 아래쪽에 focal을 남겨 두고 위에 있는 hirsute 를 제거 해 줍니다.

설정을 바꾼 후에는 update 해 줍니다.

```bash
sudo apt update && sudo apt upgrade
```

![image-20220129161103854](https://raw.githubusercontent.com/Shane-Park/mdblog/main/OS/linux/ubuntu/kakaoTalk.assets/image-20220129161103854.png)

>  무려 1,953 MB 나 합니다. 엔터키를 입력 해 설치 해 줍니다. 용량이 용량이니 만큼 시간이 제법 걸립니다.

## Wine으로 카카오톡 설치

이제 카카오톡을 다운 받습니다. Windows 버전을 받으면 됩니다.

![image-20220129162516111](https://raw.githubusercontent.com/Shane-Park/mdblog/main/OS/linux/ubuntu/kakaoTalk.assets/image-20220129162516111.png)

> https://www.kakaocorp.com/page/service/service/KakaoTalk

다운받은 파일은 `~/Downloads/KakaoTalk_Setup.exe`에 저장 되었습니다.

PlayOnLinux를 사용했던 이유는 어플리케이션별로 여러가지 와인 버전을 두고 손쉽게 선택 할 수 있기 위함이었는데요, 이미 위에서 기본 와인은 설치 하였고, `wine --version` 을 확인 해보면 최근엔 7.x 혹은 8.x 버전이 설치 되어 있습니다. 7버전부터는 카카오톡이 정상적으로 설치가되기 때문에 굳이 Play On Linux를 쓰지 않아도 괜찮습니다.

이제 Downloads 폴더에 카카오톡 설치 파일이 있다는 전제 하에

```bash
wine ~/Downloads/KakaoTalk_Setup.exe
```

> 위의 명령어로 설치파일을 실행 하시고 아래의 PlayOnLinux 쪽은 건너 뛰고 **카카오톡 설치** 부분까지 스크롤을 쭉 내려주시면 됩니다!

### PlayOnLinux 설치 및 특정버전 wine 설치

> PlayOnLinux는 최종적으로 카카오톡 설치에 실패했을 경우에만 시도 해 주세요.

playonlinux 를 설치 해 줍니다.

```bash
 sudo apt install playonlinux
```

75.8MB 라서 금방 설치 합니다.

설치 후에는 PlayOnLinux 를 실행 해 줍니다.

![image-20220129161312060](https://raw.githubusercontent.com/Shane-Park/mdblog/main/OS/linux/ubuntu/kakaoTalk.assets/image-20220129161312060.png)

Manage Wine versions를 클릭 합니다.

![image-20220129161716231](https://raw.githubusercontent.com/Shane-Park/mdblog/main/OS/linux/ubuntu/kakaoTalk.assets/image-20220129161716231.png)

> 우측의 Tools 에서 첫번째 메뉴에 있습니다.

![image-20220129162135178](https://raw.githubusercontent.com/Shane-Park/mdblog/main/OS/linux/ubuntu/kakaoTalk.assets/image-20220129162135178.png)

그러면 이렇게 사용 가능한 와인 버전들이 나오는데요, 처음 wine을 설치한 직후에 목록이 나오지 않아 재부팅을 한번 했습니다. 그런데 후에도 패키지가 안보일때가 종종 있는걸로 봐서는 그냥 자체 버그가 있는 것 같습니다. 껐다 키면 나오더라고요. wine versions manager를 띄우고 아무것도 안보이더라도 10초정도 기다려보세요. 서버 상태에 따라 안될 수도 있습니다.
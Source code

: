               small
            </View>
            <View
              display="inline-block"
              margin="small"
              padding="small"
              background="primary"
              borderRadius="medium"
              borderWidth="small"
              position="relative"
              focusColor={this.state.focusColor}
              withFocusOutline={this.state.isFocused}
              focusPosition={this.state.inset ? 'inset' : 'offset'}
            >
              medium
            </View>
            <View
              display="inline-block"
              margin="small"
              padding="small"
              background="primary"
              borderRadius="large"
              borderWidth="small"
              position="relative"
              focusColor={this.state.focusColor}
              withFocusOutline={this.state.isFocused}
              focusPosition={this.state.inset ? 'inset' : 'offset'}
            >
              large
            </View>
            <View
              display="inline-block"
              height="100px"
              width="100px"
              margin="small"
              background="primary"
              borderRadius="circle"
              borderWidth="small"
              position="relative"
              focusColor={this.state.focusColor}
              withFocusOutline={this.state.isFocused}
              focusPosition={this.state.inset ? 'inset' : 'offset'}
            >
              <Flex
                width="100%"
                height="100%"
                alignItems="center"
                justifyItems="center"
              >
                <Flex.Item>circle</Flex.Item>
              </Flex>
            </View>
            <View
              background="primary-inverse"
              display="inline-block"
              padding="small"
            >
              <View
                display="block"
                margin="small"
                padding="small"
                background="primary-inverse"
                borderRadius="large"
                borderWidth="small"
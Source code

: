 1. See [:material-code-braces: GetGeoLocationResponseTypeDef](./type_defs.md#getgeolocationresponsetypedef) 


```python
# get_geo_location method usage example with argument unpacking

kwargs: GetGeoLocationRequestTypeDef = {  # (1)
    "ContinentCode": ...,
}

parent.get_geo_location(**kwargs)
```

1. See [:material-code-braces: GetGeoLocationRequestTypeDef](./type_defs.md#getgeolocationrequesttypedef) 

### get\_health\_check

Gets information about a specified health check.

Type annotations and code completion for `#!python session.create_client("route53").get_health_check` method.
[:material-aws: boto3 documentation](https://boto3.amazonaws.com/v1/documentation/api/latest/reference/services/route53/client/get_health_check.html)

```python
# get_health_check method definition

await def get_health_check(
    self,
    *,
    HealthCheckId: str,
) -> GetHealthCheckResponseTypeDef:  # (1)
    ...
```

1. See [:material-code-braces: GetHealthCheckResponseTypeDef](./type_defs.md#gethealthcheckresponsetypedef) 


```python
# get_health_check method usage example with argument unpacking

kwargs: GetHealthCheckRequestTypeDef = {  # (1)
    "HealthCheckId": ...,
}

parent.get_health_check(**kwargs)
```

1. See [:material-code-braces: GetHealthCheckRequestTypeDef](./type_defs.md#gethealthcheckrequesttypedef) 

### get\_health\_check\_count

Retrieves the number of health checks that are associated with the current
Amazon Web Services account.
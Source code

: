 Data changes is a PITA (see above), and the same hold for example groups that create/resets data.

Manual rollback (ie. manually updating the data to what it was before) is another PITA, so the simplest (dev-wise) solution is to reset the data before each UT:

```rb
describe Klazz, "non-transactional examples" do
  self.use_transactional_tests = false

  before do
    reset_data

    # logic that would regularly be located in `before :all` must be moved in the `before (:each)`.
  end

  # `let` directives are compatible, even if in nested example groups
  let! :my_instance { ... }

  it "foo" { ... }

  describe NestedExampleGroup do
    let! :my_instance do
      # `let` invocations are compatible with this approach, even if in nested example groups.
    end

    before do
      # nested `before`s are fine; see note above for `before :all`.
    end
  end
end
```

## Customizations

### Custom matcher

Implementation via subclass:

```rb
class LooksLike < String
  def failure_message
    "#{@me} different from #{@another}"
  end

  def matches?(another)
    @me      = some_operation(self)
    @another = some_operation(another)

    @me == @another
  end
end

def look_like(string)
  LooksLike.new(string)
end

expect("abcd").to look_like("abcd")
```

What the exercise asks — Say how many lines of the listing above contain "sudo", with no other words.

Answer section — 2